Ma voix était douce sans pour autant devenir monocorde. Souhaitant attirer sa pleine attention.

« Ce furent les aînés des dieux. Bientôt, la Terre-Mère, Gaïa, se dégagea elle aussi du Chaos qui se calmait peu à peu. Gaïa créa le ciel Ouranos, exactement de la même taille qu’elle, et elle l’épousa. Ils allaient avoir une nombreuse descendance. »

Je lui parlai longtemps du règne des Titans, de ces monstrueux enfants de la terre. Des luttes mythiques des premiers temps et de la conquête du pouvoir dans ces combats entre géants. Puis, ce fut au tour de la guerre des dieux et des batailles acharnées permettant à Zeus d’affirmer son pouvoir.

« … Pour tenir sa promesse, Cronos décida d’avaler ses enfants dès leur naissance ! Ce qui ne plaisait pas du tout à son épouse, la Titanide Rhéa. »

La naissance de Zeus, sa vengeance à l’encontre de son père, l’alliance d’Hadès et Poséidon, la révolte des Géants… Je tentai de le plonger dans cet univers fabuleux que représentait l’aube des premiers temps. Puis, j’évoquai le monstre Typhon, et le sacre de Zeus comme roi des dieux, accompagné de son épouse et sœur Héra. Les machinations de celle-ci, l’énième vengeance de son époux. Ma gorge était sèche, mais je continuai pour en arriver à leurs enfants.

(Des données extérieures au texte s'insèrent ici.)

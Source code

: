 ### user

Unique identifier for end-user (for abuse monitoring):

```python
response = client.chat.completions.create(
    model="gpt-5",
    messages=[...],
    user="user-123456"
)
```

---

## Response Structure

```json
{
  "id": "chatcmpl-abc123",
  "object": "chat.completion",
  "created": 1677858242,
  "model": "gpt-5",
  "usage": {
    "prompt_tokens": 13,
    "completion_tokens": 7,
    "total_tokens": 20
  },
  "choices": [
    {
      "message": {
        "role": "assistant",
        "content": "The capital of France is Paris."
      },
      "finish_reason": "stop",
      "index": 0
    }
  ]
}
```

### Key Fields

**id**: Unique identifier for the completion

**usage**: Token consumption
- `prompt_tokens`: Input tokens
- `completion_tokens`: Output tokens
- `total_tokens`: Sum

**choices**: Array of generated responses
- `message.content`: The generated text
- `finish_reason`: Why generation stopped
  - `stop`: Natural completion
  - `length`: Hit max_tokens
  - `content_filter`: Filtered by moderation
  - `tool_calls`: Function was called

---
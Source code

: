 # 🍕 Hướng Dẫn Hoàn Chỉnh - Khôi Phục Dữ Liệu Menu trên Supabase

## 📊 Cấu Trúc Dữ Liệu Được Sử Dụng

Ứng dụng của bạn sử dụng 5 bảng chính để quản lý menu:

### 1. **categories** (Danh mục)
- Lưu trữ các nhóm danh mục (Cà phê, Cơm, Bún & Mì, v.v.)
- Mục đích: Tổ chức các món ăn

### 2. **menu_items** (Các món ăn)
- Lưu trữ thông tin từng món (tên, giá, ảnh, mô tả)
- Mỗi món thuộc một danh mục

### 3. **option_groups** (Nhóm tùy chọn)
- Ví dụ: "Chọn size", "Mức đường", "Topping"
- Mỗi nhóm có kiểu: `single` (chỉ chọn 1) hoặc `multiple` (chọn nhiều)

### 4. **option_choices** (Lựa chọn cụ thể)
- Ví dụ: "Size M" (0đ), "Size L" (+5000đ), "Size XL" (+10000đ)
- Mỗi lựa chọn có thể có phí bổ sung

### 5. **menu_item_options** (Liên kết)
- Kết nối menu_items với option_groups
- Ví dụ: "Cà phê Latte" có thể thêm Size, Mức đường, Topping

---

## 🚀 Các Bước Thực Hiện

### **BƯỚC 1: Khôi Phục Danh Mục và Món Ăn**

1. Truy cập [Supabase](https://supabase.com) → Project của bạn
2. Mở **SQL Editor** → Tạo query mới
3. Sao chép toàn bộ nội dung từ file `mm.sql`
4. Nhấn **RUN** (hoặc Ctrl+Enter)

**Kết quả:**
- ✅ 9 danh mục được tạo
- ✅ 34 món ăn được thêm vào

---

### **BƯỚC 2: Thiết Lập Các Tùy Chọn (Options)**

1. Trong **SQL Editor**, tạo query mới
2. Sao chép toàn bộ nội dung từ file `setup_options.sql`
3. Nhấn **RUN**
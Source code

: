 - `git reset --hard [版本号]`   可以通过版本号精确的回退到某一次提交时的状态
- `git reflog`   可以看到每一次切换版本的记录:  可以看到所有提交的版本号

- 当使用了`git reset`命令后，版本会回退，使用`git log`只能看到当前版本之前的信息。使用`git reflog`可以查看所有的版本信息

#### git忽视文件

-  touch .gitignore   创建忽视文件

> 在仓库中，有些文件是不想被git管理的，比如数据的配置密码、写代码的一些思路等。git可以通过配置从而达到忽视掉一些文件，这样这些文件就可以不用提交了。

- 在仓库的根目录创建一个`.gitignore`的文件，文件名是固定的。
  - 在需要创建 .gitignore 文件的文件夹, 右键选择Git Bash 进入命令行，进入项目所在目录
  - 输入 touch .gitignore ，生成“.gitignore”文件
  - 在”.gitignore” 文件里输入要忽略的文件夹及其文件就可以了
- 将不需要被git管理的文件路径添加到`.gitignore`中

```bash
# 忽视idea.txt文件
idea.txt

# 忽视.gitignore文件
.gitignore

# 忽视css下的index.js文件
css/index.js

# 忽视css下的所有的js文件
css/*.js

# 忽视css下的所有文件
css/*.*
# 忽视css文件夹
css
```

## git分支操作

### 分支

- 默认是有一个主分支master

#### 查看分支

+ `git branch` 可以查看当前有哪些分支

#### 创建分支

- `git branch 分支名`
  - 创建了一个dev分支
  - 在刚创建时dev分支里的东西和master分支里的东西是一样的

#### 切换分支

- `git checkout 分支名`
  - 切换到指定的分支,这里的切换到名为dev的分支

« Zeus et Héra forment donc, comme tu le vois, un couple assez orageux, dont les colères font trembler périodiquement l’Olympe. C’est un détail curieux pour des dieux, mais nous nous devons de les honorer comme nous honorons leurs enfants. Ils n’en eurent que deux : Arès et Hébé. Je suis certaine que tu connais Arès. »

Arès, dieu des combats et Hébé, douce jeune fille. Je l’encourageais à poser des questions si un point n’était pas clair, ou si le jeune homme souhaitait obtenir d’autres précisions.